# Collecting weather data from an API

## About the data

In this notebook, we will be collecting daily weather data from the National Centers for Environmental Information (NCEI) API. We will use the Global Historical Climatology
Network - Daily (GHCND) data set; see the documentation here.

Note: The NCEI is part of the National Oceanic and Atmospheric Administration (NOAA) and, as you can see from the URL for the API, this resource was created when the
NCEI was called the NCDC. Should the URL for this resource change in the future, you can search for the NCEI weather API to find the updated one

## **Using the NCEI API**

Paste your token below.

In [None]:
import requests

def make_request(endpoint, payload= None):
  """
  This function allows us to connect to the API using the python built in
  request module.

  *endpoints - are the locations/parts of the api you want to go
               to or continue to.
  *header - tokens are put in here
  *payload/param - are the Pagination of the certain part of the API
  """
  return requests.get(
      f'https://www.ncei.noaa.gov/cdo-web/api/v2/{endpoint}',
      headers = {
          'token':'anPgrgSWrWgUYFXULhgBXbwIMcbuJWps'
          # Token Given by the ncei.noaa.gov/
      },
      params=payload)

# Collect All Data Points for 2018 In NYC (Various Stations)

We can make a loop to query for all the data points one day at a time. Here we create a list of all the results

In [None]:
import datetime

from IPython import display # constant displaying statuses: less space in terminal

current = datetime.date(2018, 1, 1) # Starting date, variable for iteration
end = datetime.date(2019, 1, 1) # End of the date

# array for the data gathered in the whole 2018
results = []

while current < end: # loops until current >= end
  display.clear_output(wait=True)
  display .display(f'Gathering Data for {str(current)}')
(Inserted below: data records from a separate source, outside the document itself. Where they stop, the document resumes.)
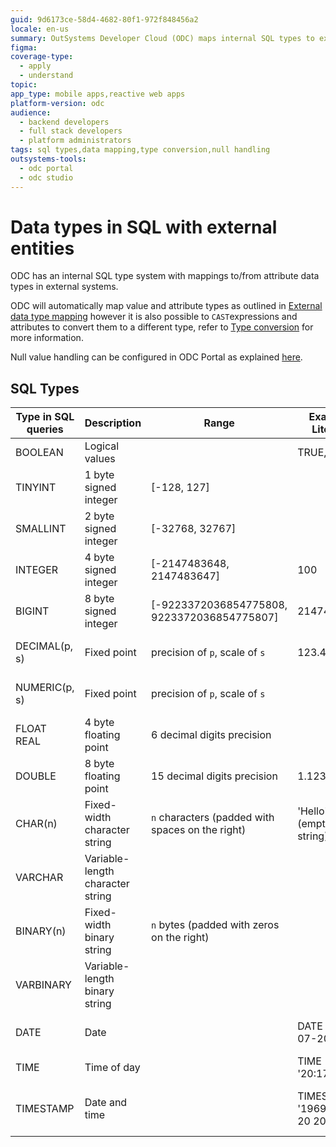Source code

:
 ```yaml
---
guid: 9d6173ce-58d4-4682-80f1-972f848456a2
locale: en-us
summary: OutSystems Developer Cloud (ODC) maps internal SQL types to external systems and supports type conversion with CAST expressions.
figma: 
coverage-type:
  - apply
  - understand
topic:
app_type: mobile apps,reactive web apps
platform-version: odc
audience:
  - backend developers
  - full stack developers
  - platform administrators
tags: sql types,data mapping,type conversion,null handling
outsystems-tools:
  - odc portal
  - odc studio
---
```


# Data types in SQL with external entities

ODC has an internal SQL type system with mappings to/from attribute data types in external systems.

ODC will automatically map value and attribute types as outlined in [External data type mapping](../../../../integration-with-systems/external-databases/external-data-type.md) however it is also possible to `CAST`expressions and attributes to convert them to a different type, refer to [Type conversion](ansi-92-operators.md#type-conversion) for more information.

Null value handling can be configured in ODC Portal as explained [here](../../../../integration-with-systems/external-databases/handle-null-values.md).

## SQL Types

| Type in SQL queries | Description                      | Range                                            | Example Literals                | Example Cast                             |
|---------------------|----------------------------------|--------------------------------------------------|---------------------------------|------------------------------------------|
| BOOLEAN             | Logical values                   |                                                  | TRUE, FALSE                     | CAST(1 AS BOOLEAN)                       |
| TINYINT             | 1 byte signed integer            | [-128, 127]                                      |                                 | CAST(100 AS TINYINT)                     |
| SMALLINT            | 2 byte signed integer            | [-32768, 32767]                                  |                                 | CAST(1234 AS SMALLINT)                   |
| INTEGER             | 4 byte signed integer            | [-2147483648, 2147483647]                        | 100                             | CAST('100' AS INTEGER)                   |
| BIGINT              | 8 byte signed integer            | [-9223372036854775808, 9223372036854775807]      | 2147483648                      | CAST(100 AS BIGINT)                      |
| DECIMAL(p, s)       | Fixed point                      | precision of `p`, scale of `s`                   | 123.45                          | CAST('123.45' AS DECIMAL(5, 2))          |
| NUMERIC(p, s)       | Fixed point                      | precision of `p`, scale of `s`                   |                                 | CAST(123.45 AS NUMERIC(5, 2))            |
| FLOAT<br/>REAL      | 4 byte floating point            | 6 decimal digits precision                       |                                 | CAST(1.123E6 AS REAL)                    |
| DOUBLE              | 8 byte floating point            | 15 decimal digits precision                      | 1.123E6                         | CAST('1.123E6' AS DOUBLE)                |
| CHAR(n)             | Fixed-width character string     | `n` characters (padded with spaces on the right) | 'Hello', '' (empty string)      | CAST('abc' AS CHAR(3))                   |
| VARCHAR             | Variable-length character string |                                                  |                                 | CAST('Hello' AS VARCHAR)                 |
| BINARY(n)           | Fixed-width binary string        | `n` bytes (padded with zeros on the right)       |                                 |                                          |
| VARBINARY           | Variable-length binary string    |                                                  |                                 |                                          |
| DATE                | Date                             |                                                  | DATE '1969-07-20'               | CAST('1969-07-20' AS DATE)               |
| TIME                | Time of day                      |                                                  | TIME '20:17:40'                 | CAST('20:17:40' AS TIME)                 |
| TIMESTAMP           | Date and time                    |                                                  | TIMESTAMP '1969-07-20 20:17:40' | CAST('1969-07-20 20:17:40' AS TIMESTAMP) |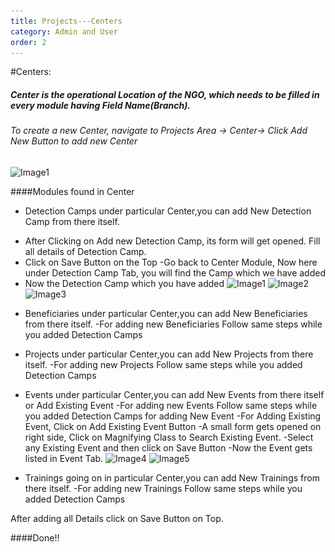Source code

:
 ```yaml
---
title: Projects---Centers
category: Admin and User
order: 2
---
```


#Centers:
##### Center is the operational Location of the NGO, which needs to be filled in every module having Field Name(Branch). 


###### To create a new Center, navigate to Projects Area -> Center-> Click Add New Button to add new Center
![Image1](..\..\images\center1.jpg)

####Modules found in Center 
* Detection Camps under particular Center,you can add New Detection Camp from there itself.
- After Clicking on Add new Detection Camp, its form will get opened. Fill all details of Detection Camp.
- Click on Save Button on the Top
-Go back to Center Module, Now here under Detection Camp Tab, you will find the Camp which we have added
- Now the Detection Camp which you have  added
![Image1](..\..\images\center2.jpg)
![Image2](..\..\images\center3.jpg)
![Image3](..\..\images\center4.png)

* Beneficiaries under particular Center,you can add New Beneficiaries from there itself.
-For adding new Beneficiaries Follow same steps while you added Detection Camps 

* Projects under particular Center,you can add New Projects from there itself.
-For adding new Projects Follow same steps while you added Detection Camps

* Events under particular Center,you can add New Events from there itself or Add Existing Event
-For adding new Events Follow same steps while you added Detection Camps for adding New Event
-For Adding Existing Event, Click on Add Existing Event Button
-A small form gets opened on right side, Click on Magnifying Class to Search Existing Event.
-Select any Existing Event and then click on Save Button
-Now the Event gets listed in Event Tab.
![Image4](..\..\images\center5.jpg)
![Image5](..\..\images\center6.png)



* Trainings going on in particular Center,you can add New Trainings from there itself.
-For adding new Trainings Follow same steps while you added Detection Camps 

After adding all Details click on Save Button on Top.

####Done!!


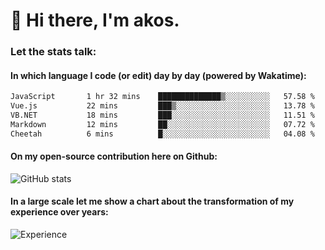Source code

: # 👋 Hi there, I'm akos. 


### Let the stats talk:


#### In which language I code (or edit) day by day (powered by Wakatime): 

<!--START_SECTION:waka-->

```txt
JavaScript       1 hr 32 mins    ██████████████▒░░░░░░░░░░   57.58 %
Vue.js           22 mins         ███▒░░░░░░░░░░░░░░░░░░░░░   13.78 %
VB.NET           18 mins         ███░░░░░░░░░░░░░░░░░░░░░░   11.51 %
Markdown         12 mins         ██░░░░░░░░░░░░░░░░░░░░░░░   07.72 %
Cheetah          6 mins          █░░░░░░░░░░░░░░░░░░░░░░░░   04.08 %
```

<!--END_SECTION:waka-->

#### On my open-source contribution here on Github:
 
![GitHub stats](https://github-readme-stats.vercel.app/api?username=akosbalasko)

#### In a large scale let me show a chart about the transformation of my experience over years:   

![Experience](https://cr-skills-chart-widget.azurewebsites.net/api/api?username=akosbalasko)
  response = make_request(
      'data',
      {
          'datasetid' : 'GHCND',
          'locationid': 'CITY:US360019', # NYC City ID
          'startdate': current, # Gets all the data in a particular
          'enddate': current,   # day only
          'units':'metric',
          'limit':1000
      }
  )

  if response.ok: # validate if the response is ok
  # appends all the gathered items to existing results array
    results.extend(response.json()['results'])

  # timedelta() calculates the difference of the date to the param you input
  # params = days=0, seconds=0, microseconds=0,
  # milliseconds=0, minutes=0, hours=0, weeks=0
  current += datetime.timedelta(days=1)


Now, we can create a dataframe with all this data. Notice there are multiple stations with values for each datatype on a given day. We don't know what the stations are, but we
can look them up and add them to the data

In [None]:
import pandas as pd

df = pd.DataFrame(results) # array to Data Frame
df.head()

Save this data to a file:

In [None]:
# saving the dataframe to csv excluding the indexes
df.to_csv("/content/nyc_weather_2018.csv", index=False)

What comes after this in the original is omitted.